- **Exercise objective**: Report back every line below that carries the word "theo".

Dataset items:
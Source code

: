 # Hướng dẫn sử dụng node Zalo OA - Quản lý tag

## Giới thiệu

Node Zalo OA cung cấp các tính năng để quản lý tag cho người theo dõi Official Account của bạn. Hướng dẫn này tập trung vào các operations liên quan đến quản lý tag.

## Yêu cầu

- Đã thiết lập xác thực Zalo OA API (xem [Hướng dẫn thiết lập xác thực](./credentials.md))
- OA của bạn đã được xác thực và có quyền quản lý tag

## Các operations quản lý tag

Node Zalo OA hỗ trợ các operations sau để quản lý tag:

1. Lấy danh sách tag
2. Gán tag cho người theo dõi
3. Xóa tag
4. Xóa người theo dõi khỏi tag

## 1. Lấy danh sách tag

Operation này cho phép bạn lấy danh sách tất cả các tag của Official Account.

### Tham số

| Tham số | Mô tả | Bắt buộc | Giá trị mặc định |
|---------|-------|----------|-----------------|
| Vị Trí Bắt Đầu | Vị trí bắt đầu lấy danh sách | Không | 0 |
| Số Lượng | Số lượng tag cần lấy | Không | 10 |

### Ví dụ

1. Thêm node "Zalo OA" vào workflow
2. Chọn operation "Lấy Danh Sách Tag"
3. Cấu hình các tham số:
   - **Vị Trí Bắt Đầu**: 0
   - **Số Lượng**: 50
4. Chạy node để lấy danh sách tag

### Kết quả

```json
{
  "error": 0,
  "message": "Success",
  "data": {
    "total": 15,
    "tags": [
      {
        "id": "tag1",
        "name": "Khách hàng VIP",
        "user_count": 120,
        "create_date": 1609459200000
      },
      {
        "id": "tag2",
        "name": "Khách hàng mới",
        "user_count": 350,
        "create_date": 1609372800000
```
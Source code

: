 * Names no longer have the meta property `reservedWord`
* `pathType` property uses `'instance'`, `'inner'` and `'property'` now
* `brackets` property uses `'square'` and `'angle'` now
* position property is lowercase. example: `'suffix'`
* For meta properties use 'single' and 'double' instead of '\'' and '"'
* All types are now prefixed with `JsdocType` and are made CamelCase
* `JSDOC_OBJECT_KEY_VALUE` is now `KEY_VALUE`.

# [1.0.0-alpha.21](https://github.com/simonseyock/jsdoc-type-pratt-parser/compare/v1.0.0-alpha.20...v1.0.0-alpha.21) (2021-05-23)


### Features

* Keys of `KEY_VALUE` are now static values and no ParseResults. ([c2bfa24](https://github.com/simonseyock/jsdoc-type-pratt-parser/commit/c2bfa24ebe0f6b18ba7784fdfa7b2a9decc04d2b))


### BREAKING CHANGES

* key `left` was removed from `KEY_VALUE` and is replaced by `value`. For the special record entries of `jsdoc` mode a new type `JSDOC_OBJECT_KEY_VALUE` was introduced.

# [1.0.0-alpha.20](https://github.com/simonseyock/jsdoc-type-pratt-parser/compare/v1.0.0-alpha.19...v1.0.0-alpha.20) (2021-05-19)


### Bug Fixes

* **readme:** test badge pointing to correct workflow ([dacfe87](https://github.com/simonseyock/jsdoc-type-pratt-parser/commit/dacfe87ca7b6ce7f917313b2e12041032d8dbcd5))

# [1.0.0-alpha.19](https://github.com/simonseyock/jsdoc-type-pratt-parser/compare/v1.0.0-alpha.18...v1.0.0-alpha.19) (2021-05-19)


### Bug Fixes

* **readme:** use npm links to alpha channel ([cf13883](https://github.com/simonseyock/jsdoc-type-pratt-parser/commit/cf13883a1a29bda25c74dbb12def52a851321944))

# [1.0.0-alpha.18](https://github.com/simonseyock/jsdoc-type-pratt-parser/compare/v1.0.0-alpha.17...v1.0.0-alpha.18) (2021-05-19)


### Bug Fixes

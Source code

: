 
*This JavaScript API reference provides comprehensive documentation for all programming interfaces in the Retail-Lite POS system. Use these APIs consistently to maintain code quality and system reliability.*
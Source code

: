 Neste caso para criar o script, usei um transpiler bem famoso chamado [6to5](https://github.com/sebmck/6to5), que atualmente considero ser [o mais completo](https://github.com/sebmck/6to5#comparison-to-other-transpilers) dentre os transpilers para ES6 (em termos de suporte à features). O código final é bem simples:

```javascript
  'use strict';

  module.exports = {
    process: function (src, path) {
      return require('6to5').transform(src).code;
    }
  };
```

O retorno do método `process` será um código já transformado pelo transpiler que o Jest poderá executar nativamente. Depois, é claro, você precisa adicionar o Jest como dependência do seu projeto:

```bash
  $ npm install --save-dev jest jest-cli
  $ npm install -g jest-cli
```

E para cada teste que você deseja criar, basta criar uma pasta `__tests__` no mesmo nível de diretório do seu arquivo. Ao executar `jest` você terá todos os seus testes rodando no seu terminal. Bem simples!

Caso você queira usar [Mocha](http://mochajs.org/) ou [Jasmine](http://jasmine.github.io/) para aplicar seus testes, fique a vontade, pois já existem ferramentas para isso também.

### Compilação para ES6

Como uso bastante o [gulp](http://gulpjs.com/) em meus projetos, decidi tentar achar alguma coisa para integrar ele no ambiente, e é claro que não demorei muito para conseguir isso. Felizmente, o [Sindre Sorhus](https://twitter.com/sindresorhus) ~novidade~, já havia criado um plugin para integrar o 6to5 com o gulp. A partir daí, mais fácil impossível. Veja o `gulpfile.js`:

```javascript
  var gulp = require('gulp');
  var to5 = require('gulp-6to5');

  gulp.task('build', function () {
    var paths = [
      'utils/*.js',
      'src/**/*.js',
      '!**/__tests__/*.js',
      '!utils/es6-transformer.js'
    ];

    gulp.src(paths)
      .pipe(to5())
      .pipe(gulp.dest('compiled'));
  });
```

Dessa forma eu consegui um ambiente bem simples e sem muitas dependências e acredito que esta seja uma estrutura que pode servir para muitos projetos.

- **Task response**:
Node Zalo OA cung cấp các tính năng để quản lý tag cho người theo dõi Official Account của bạn. Hướng dẫn này tập trung vào các operations liên quan đến quản lý tag.
2. Gán tag cho người theo dõi
4. Xóa người theo dõi khỏi tag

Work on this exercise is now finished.